Elle semble être également la plus plausible pour Geoffroy Jourdain et Hervé Niquet, qui dirigent tous deux un disque consacré à la musique religieuse de Vivaldi (avec comme morceaux de résistance le Gloria RV 589 et le Magnificat) en optant pour des chœurs exclusivement féminins. La confrontation était donc naturelle, voire attendue!


Sur le strict plan orchestral, Hervé Niquet est allé encore plus loin dans sa volonté de recherche «authentique» puisqu’il a exclu du Gloria les trompettes d’ouverture. Avouons qu’elles manquent et que la seule trompette requise par Geoffroy Jourdain contribue grandement à rendre tout son lustre à cette musique. Mis à part cette légère différence, les deux ensembles se valent même si les options choisies par Hervé Niquet nous semblent parfois un peu excessives – des fins de phrases souvent trop appuyées et manquant donc de naturel comme dans le «Gloria in excelsis Deo», ou l’étirement de certaines cordes dans le «Et in terra pax hominibus».
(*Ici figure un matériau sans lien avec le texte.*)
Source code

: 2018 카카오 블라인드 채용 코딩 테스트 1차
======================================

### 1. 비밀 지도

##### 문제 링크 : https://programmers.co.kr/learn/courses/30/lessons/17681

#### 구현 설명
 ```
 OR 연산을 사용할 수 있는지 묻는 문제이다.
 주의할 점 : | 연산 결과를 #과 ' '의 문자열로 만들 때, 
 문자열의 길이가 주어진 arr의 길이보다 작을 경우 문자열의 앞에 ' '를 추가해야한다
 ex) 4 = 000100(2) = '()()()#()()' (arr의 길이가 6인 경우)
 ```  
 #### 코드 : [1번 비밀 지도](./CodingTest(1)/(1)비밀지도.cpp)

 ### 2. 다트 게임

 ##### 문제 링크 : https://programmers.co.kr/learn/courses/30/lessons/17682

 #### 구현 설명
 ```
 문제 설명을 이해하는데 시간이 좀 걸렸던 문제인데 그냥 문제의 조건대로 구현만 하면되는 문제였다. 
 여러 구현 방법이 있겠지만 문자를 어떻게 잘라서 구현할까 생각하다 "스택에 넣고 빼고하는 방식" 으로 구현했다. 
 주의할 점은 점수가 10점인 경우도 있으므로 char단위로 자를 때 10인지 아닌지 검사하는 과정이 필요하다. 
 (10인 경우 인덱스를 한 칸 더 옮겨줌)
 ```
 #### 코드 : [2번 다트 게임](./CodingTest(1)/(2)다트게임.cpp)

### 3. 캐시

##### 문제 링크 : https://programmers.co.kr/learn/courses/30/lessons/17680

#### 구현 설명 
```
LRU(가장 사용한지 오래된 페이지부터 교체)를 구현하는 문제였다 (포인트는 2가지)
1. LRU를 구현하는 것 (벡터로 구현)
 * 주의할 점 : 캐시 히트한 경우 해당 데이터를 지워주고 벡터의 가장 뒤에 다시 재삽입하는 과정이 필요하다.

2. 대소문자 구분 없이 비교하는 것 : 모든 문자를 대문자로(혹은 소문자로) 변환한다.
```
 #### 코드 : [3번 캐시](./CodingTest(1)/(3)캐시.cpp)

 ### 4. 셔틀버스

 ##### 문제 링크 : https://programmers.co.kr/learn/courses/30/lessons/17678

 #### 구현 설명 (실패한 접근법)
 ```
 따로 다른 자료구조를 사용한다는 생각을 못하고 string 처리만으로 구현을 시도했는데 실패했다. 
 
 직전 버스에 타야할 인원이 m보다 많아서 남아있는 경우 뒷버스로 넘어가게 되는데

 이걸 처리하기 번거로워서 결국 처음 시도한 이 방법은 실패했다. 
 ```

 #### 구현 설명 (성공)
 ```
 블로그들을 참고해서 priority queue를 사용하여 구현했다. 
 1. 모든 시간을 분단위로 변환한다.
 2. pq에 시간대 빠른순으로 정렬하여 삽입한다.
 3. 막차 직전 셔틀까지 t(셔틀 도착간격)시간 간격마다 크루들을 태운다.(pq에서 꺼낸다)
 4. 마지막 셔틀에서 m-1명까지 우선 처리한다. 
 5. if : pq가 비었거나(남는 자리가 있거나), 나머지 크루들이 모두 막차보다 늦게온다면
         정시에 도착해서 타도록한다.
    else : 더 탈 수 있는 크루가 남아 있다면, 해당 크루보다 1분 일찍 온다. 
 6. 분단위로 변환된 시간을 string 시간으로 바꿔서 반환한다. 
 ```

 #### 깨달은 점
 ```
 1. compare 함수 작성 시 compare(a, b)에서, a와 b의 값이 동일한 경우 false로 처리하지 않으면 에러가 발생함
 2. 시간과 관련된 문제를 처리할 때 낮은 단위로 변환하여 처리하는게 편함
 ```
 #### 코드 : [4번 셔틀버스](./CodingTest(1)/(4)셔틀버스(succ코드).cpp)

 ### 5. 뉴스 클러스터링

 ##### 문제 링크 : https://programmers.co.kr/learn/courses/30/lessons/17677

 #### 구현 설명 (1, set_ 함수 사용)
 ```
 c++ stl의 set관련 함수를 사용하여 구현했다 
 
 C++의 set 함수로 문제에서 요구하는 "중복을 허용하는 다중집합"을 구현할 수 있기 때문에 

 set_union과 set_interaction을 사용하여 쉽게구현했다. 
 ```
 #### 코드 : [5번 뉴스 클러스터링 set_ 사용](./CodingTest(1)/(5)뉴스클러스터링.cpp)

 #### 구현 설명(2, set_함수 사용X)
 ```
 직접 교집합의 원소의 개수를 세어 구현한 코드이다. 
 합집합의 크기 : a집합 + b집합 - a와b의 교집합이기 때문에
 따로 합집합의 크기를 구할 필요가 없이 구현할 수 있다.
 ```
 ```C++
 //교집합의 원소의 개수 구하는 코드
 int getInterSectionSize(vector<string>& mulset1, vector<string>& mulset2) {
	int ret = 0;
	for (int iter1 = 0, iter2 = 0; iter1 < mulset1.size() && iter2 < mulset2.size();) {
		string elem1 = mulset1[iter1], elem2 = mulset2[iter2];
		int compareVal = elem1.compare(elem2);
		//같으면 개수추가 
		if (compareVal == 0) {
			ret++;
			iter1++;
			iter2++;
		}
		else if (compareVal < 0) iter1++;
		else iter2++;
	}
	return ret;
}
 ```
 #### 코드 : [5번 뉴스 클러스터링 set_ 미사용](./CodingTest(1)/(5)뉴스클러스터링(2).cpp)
Mais la grande différence tient avant tout aux voix. Alors que Les Cris de Paris mettent en lumière quelques solistes (Anna Reinhold mais aussi l’excellente Victoire Bunel, plus mezzo que soprano à notre sens) aux côtés du chœur féminin, Hervé Niquet a tenu pour sa part à recourir à la technique dite des solistes «en chapelle», où la partie de soliste est finalement chantée par le pupitre dans son entier (comme, par exemple, le «Laudamus te» ou le «Domine Deus» du Gloria, ou le «Et exultavit» du Magnificat). S’il donne parfois des effets intéressants, le chant de chapelle ne s’avère pas ici toujours convaincant comme c’est le cas dans le «Domine Deus Agnus Dei» du Gloria. La diversité que l’on perçoit en passant d’une voix soliste à un chœur, conférant de ce fait à chaque parole religieuse un message spécifique (contrition, réjouissance, déploration, colère...), est finalement en grande partie gommée et donne à l’œuvre une uniformité qu’on regrette presque d’y trouver. De plus, les changements de tessiture opérés par Niquet ne sont pas aussi bien rendus, ni aussi naturels que chez Jourdain, notamment dans le très beau «Domine Fili Unigenite» (Gloria). Si le chœur du Concert Spirituel est toujours aussi bon, on est surtout frappé par l’excellence des Cris de Paris, par ailleurs mieux enregistrés, bénéficiant d’une clarté et d’une réverbération un peu plus grande qui conviennent parfaitement à la musique de Vivaldi.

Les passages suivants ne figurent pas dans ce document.